Birmingham Fellow & Lecturer
School of Computer Science
University of Birmingham
Fixed budget analysis has recently been introduced as an alternative paradigm to runtime analysis in the theory of randomised search heuristics. While in runtime analysis one usually concentrates on the average time needed to find an optimal or approximately optimal solution, in fixed budget analysis we are interested in the quality of the best solution obtained after a pre-specified number of function evaluations called budget. This matches the application of randomised search heuristics in a much better way since usually optimal solutions are not known and even if found cannot be recognised and thus, algorithms are usually stopped after some time. In this tutorial, we review existing work on fixed budget analysis. Starting with a simple and intuitive example we present a case study to demonstrate how fixed budget analysis can give additional insights into the performance of randomised search heuristics. We then give an overview of novel methods tailored to fixed budget analysis, results obtained so far as well as application areas considered in recent publications. We finish by pointing out important aspects of future work.
Professor of Theoretical and Computational Biology
Computational Biology Group
Department of Computer Science
University of Sheffield
Engineers frequently draw inspiration from the collective behaviour of social insects to design artificial decision-making algorithms. Such biomimemtic engineering is usually based on the principle that ‘nature knows best’, that millions of years of evolution have optimised observed behaviours, and so engineers may simply copy these to implement effective and efficient artificial systems. Yet the artificial systems designed in this way are often both complicated and complex, and this opacity means that frequently the predominant technique for evaluating their performance is numerical simulation. In this talk I will present the fruits of a different, normative approach, which started with a provably optimal stochastic model of decision-making, that optimise the speed-accuracy trade-off, then investigated how this could be implemented in a distributed decision-making system. I will also describe how observations of a novel signalling behaviour in house-hunting honeybee swarms, coupled with principled dynamical systems and numerical analyses, led to the identification of a highly efficient and effective decision motif, and a reevaluation of the appropriate optimality criterion for natural and artificial decision-making systems. This new criterion should frequently replace the speed-accuracy trade-off, universally invoked by psychologists, neuroscientists, biologists and engineers. Finally I will discuss plans to search for further implementations of this decision motif in other natural systems, from single cells up to primate brains, and to implement these behaviours in highly scaleable swarms of robots.
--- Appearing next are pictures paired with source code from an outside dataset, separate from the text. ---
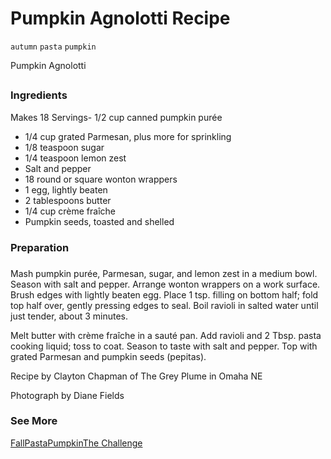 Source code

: # Pumpkin Agnolotti Recipe

`autumn` `pasta` `pumpkin`

Pumpkin Agnolotti

## 

### Ingredients

Makes 18 Servings- 1/2 cup canned pumpkin purée
- 1/4 cup grated Parmesan, plus more for sprinkling
- 1/8 teaspoon sugar
- 1/4 teaspoon lemon zest
- Salt and pepper
- 18 round or square wonton wrappers
- 1 egg, lightly beaten
- 2 tablespoons butter
- 1/4 cup crème fraîche
- Pumpkin seeds, toasted and shelled

### Preparation

### 

Mash pumpkin purée, Parmesan, sugar, and lemon zest in a medium bowl. Season with salt and pepper. Arrange wonton wrappers on a work surface. Brush edges with lightly beaten egg. Place 1 tsp. filling on bottom half; fold top half over, gently pressing edges to seal. Boil ravioli in salted water until just tender, about 3 minutes.

Melt butter with crème fraîche in a sauté pan. Add ravioli and 2 Tbsp. pasta cooking liquid; toss to coat. Season to taste with salt and pepper. Top with grated Parmesan and pumpkin seeds \(pepitas\).

Recipe by Clayton Chapman of The Grey Plume in Omaha NE

 Photograph by Diane Fields

### See More

[Fall](http://www.bonappetit.com/occasion/fall)[Pasta](http://www.bonappetit.com/ingredient/pasta)[Pumpkin](http://www.bonappetit.com/ingredient/pumpkin)[The Challenge](http://www.bonappetit.com/tag/the-challenge)
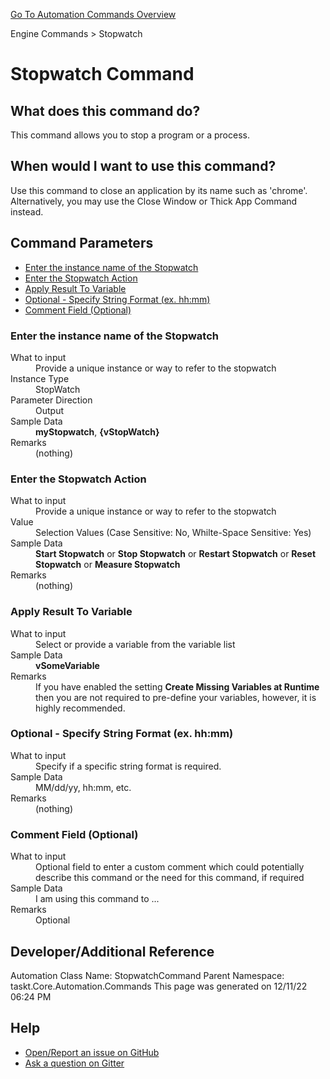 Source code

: <!--TITLE: Stopwatch Command -->
<!-- SUBTITLE: a command in the Engine Commands group. -->
[Go To Automation Commands Overview](/automation-commands.md)


Engine Commands &gt; Stopwatch


# Stopwatch Command


## What does this command do?
This command allows you to stop a program or a process.


## When would I want to use this command?
Use this command to close an application by its name such as 'chrome'. Alternatively, you may use the Close Window or Thick App Command instead.


## Command Parameters
- [Enter the instance name of the Stopwatch](#param_0)
- [Enter the Stopwatch Action](#param_1)
- [Apply Result To Variable](#param_2)
- [Optional - Specify String Format (ex. hh:mm)](#param_3)
- [Comment Field (Optional)](#param_4)


<a id="param_0"></a>
### Enter the instance name of the Stopwatch


<dl>
<dt>What to input</dt><dd>Provide a unique instance or way to refer to the stopwatch</dd>
<dt>Instance Type</dt><dd>StopWatch</dd>
<dt>Parameter Direction</dt><dd>Output</dd><dt>Sample Data</dt><dd><strong>myStopwatch</strong>, <strong>{vStopWatch}</strong></dd>
<dt>Remarks</dt><dd>(nothing)</dd>
</dl>




<a id="param_1"></a>
### Enter the Stopwatch Action


<dl>
<dt>What to input</dt><dd>Provide a unique instance or way to refer to the stopwatch</dd>
<dt>Value</dt><dd>Selection Values (Case Sensitive: No, Whilte-Space Sensitive: Yes)</dd>
<dt>Sample Data</dt><dd><strong>Start Stopwatch</strong> or  <strong>Stop Stopwatch</strong> or  <strong>Restart Stopwatch</strong> or  <strong>Reset Stopwatch</strong> or  <strong>Measure Stopwatch</strong></dd>
<dt>Remarks</dt><dd>(nothing)</dd>
</dl>




<a id="param_2"></a>
### Apply Result To Variable


<dl>
<dt>What to input</dt><dd>Select or provide a variable from the variable list</dd>
<dt>Sample Data</dt><dd><strong>vSomeVariable</strong></dd>
<dt>Remarks</dt><dd>If you have enabled the setting <strong>Create Missing Variables at Runtime</strong> then you are not required to pre-define your variables, however, it is highly recommended.</dd>
</dl>




<a id="param_3"></a>
### Optional - Specify String Format (ex. hh:mm)


<dl>
<dt>What to input</dt><dd>Specify if a specific string format is required.</dd>
<dt>Sample Data</dt><dd>MM/dd/yy, hh:mm, etc.</dd>
<dt>Remarks</dt><dd>(nothing)</dd>
</dl>




<a id="param_4"></a>
### Comment Field (Optional)


<dl>
<dt>What to input</dt><dd>Optional field to enter a custom comment which could potentially describe this command or the need for this command, if required</dd>
<dt>Sample Data</dt><dd>I am using this command to ...</dd>
<dt>Remarks</dt><dd>Optional</dd>
</dl>




## Developer/Additional Reference
Automation Class Name: StopwatchCommand
Parent Namespace: taskt.Core.Automation.Commands
This page was generated on 12/11/22 06:24 PM


## Help
- [Open/Report an issue on GitHub](https://github.com/saucepleez/taskt/issues/new)
- [Ask a question on Gitter](https://gitter.im/taskt-rpa/Lobby)
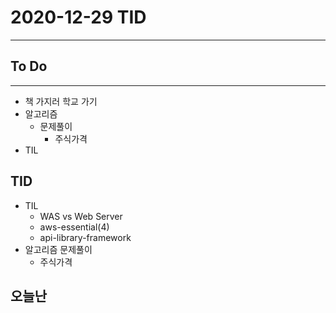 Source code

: # 2020-12-29 TID
---

## To Do
---
- 책 가지러 학교 가기
- 알고리즘
    - 문제풀이
        - 주식가격
- TIL
## TID
- TIL 
    - WAS vs Web Server
    - aws-essential(4)
    - api-library-framework
- 알고리즘 문제풀이
    - 주식가격

## 오늘난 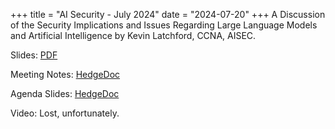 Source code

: +++
title = "AI Security - July 2024"
date = "2024-07-20"
+++
A Discussion of the Security Implications and Issues Regarding Large Language Models and Artificial Intelligence by Kevin Latchford, CCNA, AISEC.

Slides: [PDF](/presentation_materials/AI_security_2024-07-20/kev_latchford_nova_cyber_meetup_4-25-24_final.pdf)

Meeting Notes: [HedgeDoc](https://hedge.novalug.org/vILFP68vThSPv6tTM6sbsQ?both)

Agenda Slides: [HedgeDoc](https://hedge.novalug.org/TB92Zi7jSWGOREph-d52tw#)

Video: Lost, unfortunately.
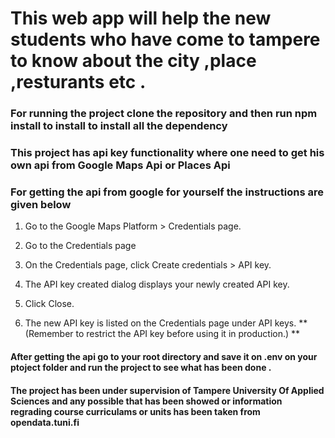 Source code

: # This web app will help the new students who have come to tampere to know about the city ,place ,resturants etc .

### For running the project clone the repository and then run **npm install** to install to install all the dependency

### This project has api key functionality where one need to get his own api from Google Maps Api or Places Api

### For getting the api from google for yourself the instructions are given below

1. Go to the Google Maps Platform > Credentials page.

2. Go to the Credentials page

3. On the Credentials page, click Create credentials > API key.
4. The API key created dialog displays your newly created API key.
5. Click Close.
6. The new API key is listed on the Credentials page under API keys.
   ** (Remember to restrict the API key before using it in production.) **

#### After getting the api go to your root directory and save it on .env on your ptoject folder and run the project to see what has been done .

#### The project has been under supervision of Tampere University Of Applied Sciences and any possible that has been showed or information regrading course curriculams or units has been taken from **opendata.tuni.fi**
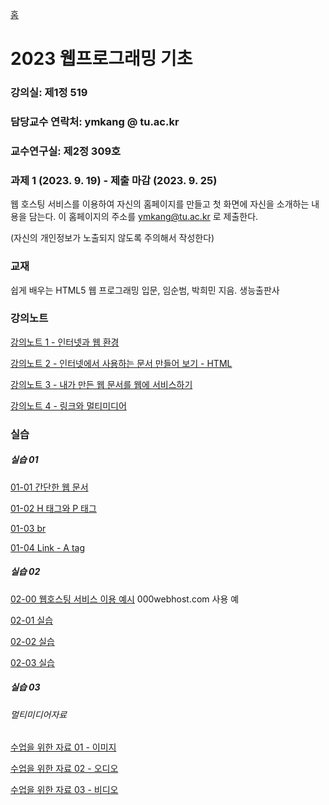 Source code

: [홈](https://github.com/dknife/dknife.github.io/wiki)

# 2023 웹프로그래밍 기초


### 강의실: 제1정 519

### 담당교수 연락처: ymkang @ tu.ac.kr

### 교수연구실: 제2정 309호

### 과제 1 (2023. 9. 19) - 제출 마감 (2023. 9. 25)

웹 호스팅 서비스를 이용하여 자신의 홈페이지를 만들고 첫 화면에 자신을 소개하는 내용을 담는다. 이 홈페이지의 주소를 ymkang@tu.ac.kr 로 제출한다.

(자신의 개인정보가 노출되지 않도록 주의해서 작성한다)

### 교재

쉽게 배우는 HTML5 웹 프로그래밍 입문, 임순범, 박희민 지음. 생능출판사

### 강의노트

[강의노트 1 - 인터넷과 웹 환경](https://github.com/dknife/2023Web/raw/main/LectureNotes/%EC%9B%B9%20%ED%94%84%EB%A1%9C%EA%B7%B8%EB%9E%98%EB%B0%8D%20%EA%B0%95%EC%9D%98%EB%85%B8%ED%8A%B8%201.pdf)

[강의노트 2 - 인터넷에서 사용하는 문서 만들어 보기 - HTML](https://github.com/dknife/2023Web/raw/main/LectureNotes/%EC%9B%B9%20%ED%94%84%EB%A1%9C%EA%B7%B8%EB%9E%98%EB%B0%8D%20%EA%B0%95%EC%9D%98%EB%85%B8%ED%8A%B8%202.pdf)

[강의노트 3 - 내가 만든 웹 문서를 웹에 서비스하기](https://github.com/dknife/2023Web/raw/main/LectureNotes/%EC%9B%B9%20%ED%94%84%EB%A1%9C%EA%B7%B8%EB%9E%98%EB%B0%8D%20%EA%B0%95%EC%9D%98%EB%85%B8%ED%8A%B8%203.pdf)

[강의노트 4 - 링크와 멀티미디어](https://github.com/dknife/2023Web/blob/main/LectureNotes/%EC%9B%B9%20%ED%94%84%EB%A1%9C%EA%B7%B8%EB%9E%98%EB%B0%8D%20%EA%B0%95%EC%9D%98%EB%85%B8%ED%8A%B8%204.pdf)

### 실습

##### 실습 01

[01-01 간단한 웹 문서](https://github.com/dknife/2023Web/blob/main/ExCodes/01_firstHTML.html)

[01-02 H 태그와 P 태그](https://github.com/dknife/2023Web/blob/main/ExCodes/01_02_SecondHTML.html)

[01-03 br](https://github.com/dknife/2023Web/blob/main/ExCodes/01_03_H_P_BR_tags.html)

[01-04 Link - A tag](https://github.com/dknife/2023Web/blob/main/ExCodes/01_04_Link_tags.html)

##### 실습 02

[02-00 웹호스팅 서비스 이용 예시](https://tuwebprogramming.000webhostapp.com/) 000webhost.com 사용 예

[02-01 실습](https://tuwebprogramming.000webhostapp.com/Lab02/01.html)

[02-02 실습](https://tuwebprogramming.000webhostapp.com/Lab02/02.html)

[02-03 실습](https://tuwebprogramming.000webhostapp.com/Lab02/03.html)

##### 실습 03

###### 멀티미디어자료

[수업을 위한 자료 01 - 이미지](https://github.com/dknife/2023Web/raw/main/ExCodes/Lab03_media/tu.jpg)

[수업을 위한 자료 02 - 오디오](https://github.com/dknife/2023Web/raw/main/ExCodes/Lab03_media/pianoloop.wav) 

[수업을 위한 자료 03 - 비디오](https://github.com/dknife/2023Web/raw/main/ExCodes/Lab03_media/harrylouis.mp4)
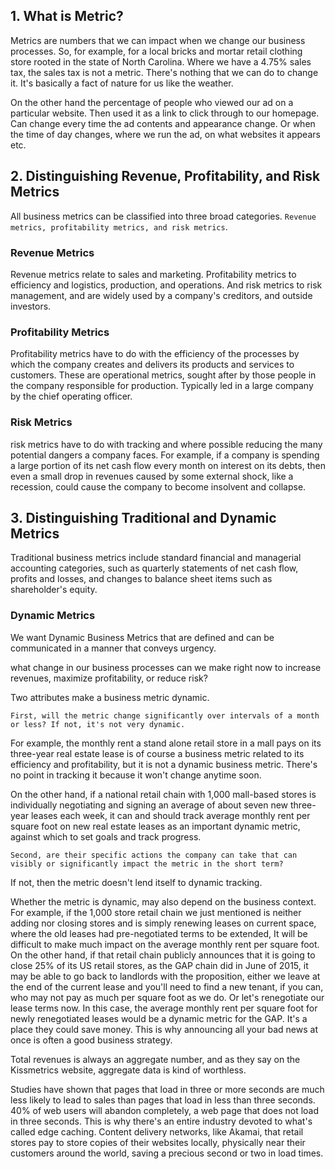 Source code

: ## 1. What is Metric?

Metrics are numbers that we can impact when we change our business processes. So, for example, for a local bricks and mortar retail clothing store rooted in the state of North Carolina. Where we have a 4.75% sales tax, the sales tax is not a metric. There's nothing that we can do to change it. It's basically a fact of nature for us like the weather.

On the other hand the percentage of people who viewed our ad on a particular website. Then used it as a link to click through to our homepage. Can change every time the ad contents and appearance change. Or when the time of day changes, where we run the ad, on what websites it appears etc.

## 2. Distinguishing Revenue, Profitability, and Risk Metrics

All business metrics can be classified into three broad categories. `Revenue metrics, profitability metrics, and risk metrics`.

### Revenue Metrics

Revenue metrics relate to sales and marketing. Profitability metrics to efficiency and logistics, production, and operations. And risk metrics to risk management, and are widely used by a company's creditors, and outside investors.

### Profitability Metrics

Profitability metrics have to do with the efficiency of the processes by which the company creates and delivers its products and services to customers. These are operational metrics, sought after by those people in the company responsible for production. Typically led in a large company by the chief operating officer.

### Risk Metrics

risk metrics have to do with tracking and where possible reducing the many potential dangers a company faces. For example, if a company is spending a large portion of its net cash flow every month on interest on its debts, then even a small drop in revenues caused by some external shock, like a recession, could cause the company to become insolvent and collapse.

## 3. Distinguishing Traditional and Dynamic Metrics

Traditional business metrics include standard financial and managerial accounting categories, such as quarterly statements of net cash flow, profits and losses, and changes to balance sheet items such as shareholder's equity.

### Dynamic Metrics

We want Dynamic Business Metrics that are defined and can be communicated in a manner that conveys urgency.

what change in our business processes can we make right now to increase revenues, maximize profitability, or reduce risk?

Two attributes make a business metric dynamic. 

`First, will the metric change significantly over intervals of a month or less? If not, it's not very dynamic. `

For example, the monthly rent a stand alone retail store in a mall pays on its three-year real estate lease is of course a business metric related to its efficiency and profitability, but it is not a dynamic business metric. There's no point in tracking it because it won't change anytime soon.

On the other hand, if a national retail chain with 1,000 mall-based stores is individually negotiating and signing an average of about seven new three-year leases each week, it can and should track average monthly rent per square foot on new real estate leases as an important dynamic metric, against which to set goals and track progress. 

`Second, are their specific actions the company can take that can visibly or significantly impact the metric in the short term?`

If not, then the metric doesn't lend itself to dynamic tracking.

Whether the metric is dynamic, may also depend on the business context. For example, if the 1,000 store retail chain we just mentioned is neither adding nor closing stores and is simply renewing leases on current space, where the old leases had pre-negotiated terms to be extended, It will be difficult to make much impact on the average monthly rent per square foot. On the other hand, if that retail chain publicly announces that it is going to close 25% of its US retail stores, as the GAP chain did in June of 2015, it may be able to go back to landlords with the proposition, either we leave at the end of the current lease and you'll need to find a new tenant, if you can, who may not pay as much per square foot as we do. Or let's renegotiate our lease terms now. In this case, the average monthly rent per square foot for newly renegotiated leases would be a dynamic metric for the GAP. It's a place they could save money. This is why announcing all your bad news at once is often a good business strategy.

Total revenues is always an aggregate number, and as they say on the Kissmetrics website, aggregate data is kind of worthless.

 Studies have shown that pages that load in three or more seconds are much less likely to lead to sales than pages that load in less than three seconds. 40% of web users will abandon completely, a web page that does not load in three seconds. This is why there's an entire industry devoted to what's called edge caching. Content delivery networks, like Akamai, that retail stores pay to store copies of their websites locally, physically near their customers around the world, saving a precious second or two in load times.
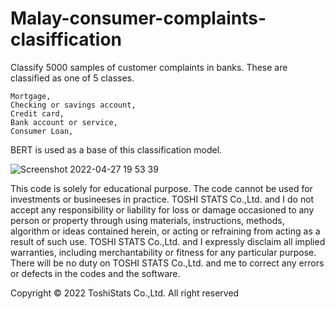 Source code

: # Malay-consumer-complaints-clasiffication

Classify 5000 samples of customer complaints in banks. These are classified as one of 5 classes. 

    Mortgage,                       
    Checking or savings account,  
    Credit card,                   
    Bank account or service,         
    Consumer Loan,

BERT is used as a base of this classification model.

![Screenshot 2022-04-27 19 53 39](https://user-images.githubusercontent.com/28681557/165511137-0a91e207-9ab7-4953-bbca-157bde322569.png)



This code is solely for educational purpose. The code cannot be used for investments or busineeses in practice. TOSHI STATS Co.,Ltd. and I do not accept any responsibility or liability for loss or damage occasioned to any person or property through using materials, instructions, methods, algorithm or ideas contained herein, or acting or refraining from acting as a result of such use. TOSHI STATS Co.,Ltd. and I expressly disclaim all implied warranties, including merchantability or fitness for any particular purpose. There will be no duty on TOSHI STATS Co.,Ltd. and me to correct any errors or defects in the codes and the software.


Copyright © 2022 ToshiStats Co.,Ltd. All right reserved
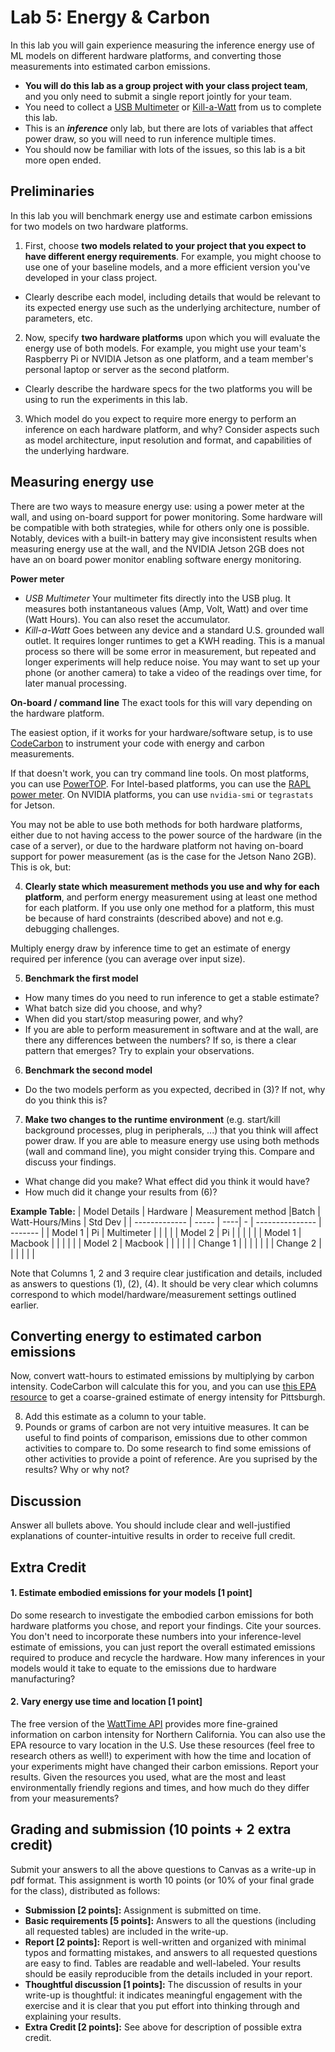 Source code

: Lab 5: Energy & Carbon
===
In this lab you will gain experience measuring the inference energy use of ML models on different hardware platforms, and converting those measurements into estimated carbon emissions.
-  **You will do this lab as a group project with your class project team**, and you only need to submit a single report jointly for your team.
- You need to collect a [USB Multimeter](https://www.amazon.com/gp/product/B07DCTG6LH/) or [Kill-a-Watt](https://www.amazon.com/P3-P4400-Electricity-Usage-Monitor/dp/B00009MDBU/) from us to complete this lab.
- This is an _**inference**_ only lab, but there are lots of variables that affect power draw, so you will need to run inference multiple times.
- You should now be familiar with lots of the issues, so this lab is a bit more open ended.

Preliminaries
---
In this lab you will benchmark energy use and estimate carbon emissions for two models on two hardware platforms. 
1. First, choose **two models related to your project that you expect to have different energy requirements**. For example, you might choose to use one of your baseline models, and a more efficient version you've developed in your class project.
 - Clearly describe each model, including details that would be relevant to its expected energy use such as the underlying architecture, number of parameters, etc.
2. Now, specify **two hardware platforms** upon which you will evaluate the energy use of both models. For example, you might use your team's Raspberry Pi or NVIDIA Jetson as one platform, and a team member's personal laptop or server as the second platform.
- Clearly describe the hardware specs for the two platforms you will be using to run the experiments in this lab.
3. Which model do you expect to require more energy to perform an inference on each hardware platform, and why? Consider aspects such as model architecture, input resolution and format, and capabilities of the underlying hardware.

Measuring energy use
---
There are two ways to measure energy use: using a power meter at the wall, and using on-board support for power monitoring. Some hardware will be compatible with both strategies, while for others only one is possible.
Notably, devices with a built-in battery may give inconsistent results when measuring energy use at the wall, and the NVIDIA Jetson 2GB does not have an on board power monitor enabling software energy monitoring.

**Power meter**
- *USB Multimeter* Your multimeter fits directly into the USB plug.  It measures both instantaneous values (Amp, Volt, Watt) and over time (Watt Hours).  You can also reset the accumulator.
- *Kill-a-Watt* Goes between any device and a standard U.S. grounded wall outlet. It requires longer runtimes to get a KWH reading.
This is a manual process so there will be some error in measurement, but repeated and longer experiments will help reduce noise. You may want to set up your phone (or another camera) to take a video of the readings over time, for later manual processing.

**On-board / command line**
The exact tools for this will vary depending on the hardware platform. 

The easiest option, if it works for your hardware/software setup, is to use [CodeCarbon](https://github.com/mlco2/codecarbon) to instrument your code with energy and carbon measurements. 

If that doesn't work, you can try command line tools. On most platforms, you can use [PowerTOP](https://github.com/fenrus75/powertop). For Intel-based platforms, you can use the [RAPL power meter](https://web.eece.maine.edu/~vweaver/projects/rapl/). On NVIDIA platforms, you can use `nvidia-smi` or `tegrastats` for Jetson.

You may not be able to use both methods for both hardware platforms, either due to not having access to the power source of the hardware (in the case of a server), or due to the hardware platform not having on-board support for power measurement (as is the case for the Jetson Nano 2GB). 
This is ok, but:

4. **Clearly state which measurement methods you use and why for each platform**, and perform energy measurement using at least one method for each platform. If you use only one method for a platform, this must be because of hard constraints (described above) and not e.g. debugging challenges.

Multiply energy draw by inference time to get an estimate of energy required per inference (you can average over input size).

5. **Benchmark the first model**
  * How many times do you need to run inference to get a stable estimate?
  * What batch size did you choose, and why?
  * When did you start/stop measuring power, and why?
  * If you are able to perform measurement in software and at the wall, are there any differences between the numbers? If so, is there a clear pattern that emerges? Try to explain your observations.
6. **Benchmark the second model**
  * Do the two models perform as you expected, decribed in (3)? If not, why do you think this is?
7. **Make two changes to the runtime environment** (e.g. start/kill background processes, plug in peripherals, ...) that you think will affect power draw. If you are able to measure energy use using both methods (wall and command line), you might consider trying this. Compare and discuss your findings. 
  * What change did you make? What effect did you think it would have?
  * How much did it change your results from (6)?

**Example Table:**
| Model Details | Hardware | Measurement method |Batch | Watt-Hours/Mins | Std Dev |
| ------------- | ----- | ----| - | --------------- | ------- |
| Model 1       | Pi      | Multimeter   |    |                |         |
| Model 2       | Pi      |     |   |                |         |
| Model 1       | Macbook      |      |  |                |         |
| Model 2       | Macbook     |     |   |                |         |
| Change 1       |          |      |   |               |         |
| Change 2       |          |      |   |               |         |

Note that Columns 1, 2 and 3 require clear justification and details, included as answers to questions (1), (2), (4). It should be very clear which columns correspond to which model/hardware/measurement settings outlined earlier.

Converting energy to estimated carbon emissions
---
Now, convert watt-hours to estimated emissions by multiplying by carbon intensity. CodeCarbon will calculate this for you, and you can use [this EPA resource](https://www.epa.gov/egrid/power-profiler#/) to get a coarse-grained estimate of energy intensity for Pittsburgh.

8. Add this estimate as a column to your table.
9. Pounds or grams of carbon are not very intuitive measures. It can be useful to find points of comparison, emissions due to other common activities to compare to. Do some research to find some emissions of other activities to provide a point of reference. Are you suprised by the results? Why or why not?

Discussion
---
Answer all bullets above. You should include clear and well-justified explanations of counter-intuitive results in order to receive full credit.

Extra Credit
---
#### 1. Estimate embodied emissions for your models [1 point]
Do some research to investigate the embodied carbon emissions for both hardware platforms you chose, and report your findings. Cite your sources. You don't need to incorporate these numbers into your inference-level estimate of emissions, you can just report the overall estimated emissions required to produce and recycle the hardware. How many inferences in your models would it take to equate to the emissions due to hardware manufacturing? 

#### 2. Vary energy use time and location [1 point]
The free version of the [WattTime API](https://www.watttime.org/api-documentation/#introduction) provides more fine-grained information on carbon intensity for Northern California. You can also use the EPA resource to vary location in the U.S. Use these resources (feel free to research others as well!) to experiment with how the time and location of your experiments might have changed their carbon emissions. Report your results. Given the resources you used, what are the most and least environmentally friendly regions and times, and how much do they differ from your measurements? 


Grading and submission (10 points + 2 extra credit)
----
Submit your answers to all the above questions to Canvas as a write-up in pdf format. This assignment is worth 10 points 
(or 10% of your final grade for the class), distributed as follows: 
- **Submission [2 points]:** Assignment is submitted on time.
- **Basic requirements [5 points]:** Answers to all the questions (including all requested tables) are included in the write-up. 
- **Report [2 points]:** Report is well-written and organized with minimal typos and formatting mistakes, and answers to all requested questions are easy to find. Tables are readable and well-labeled. Your results should be easily reproducible from the details included in your report.
- **Thoughtful discussion [1 points]:** The discussion of results in your write-up is thoughtful: it indicates meaningful engagement with the exercise and it is clear that you put effort into thinking through and explaining your results.
- **Extra Credit [2 points]:** See above for description of possible extra credit.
Professor of Operational Research & Systems
Operational Research & Management Sciences Group
Warwick Business School
University of Warwick
Many real-world problems change dynamically over time, which makes it necessary to track the changing optimum. Since nature requires continuous adaptation, nature-inspired metaheuristics seem a promising candidate to tackle such problems. However, the standard metaheuristics often perform quite poorly in a dynamic environment, and a lot of new algorithmic variants have been proposed in the past 20 years, specifically targeted at dynamic environments. This talk will provide an overview on the field, its state-of-the-art and challenges, and then focus on some recent research on the use of Efficient Global Optimization for dynamic environments.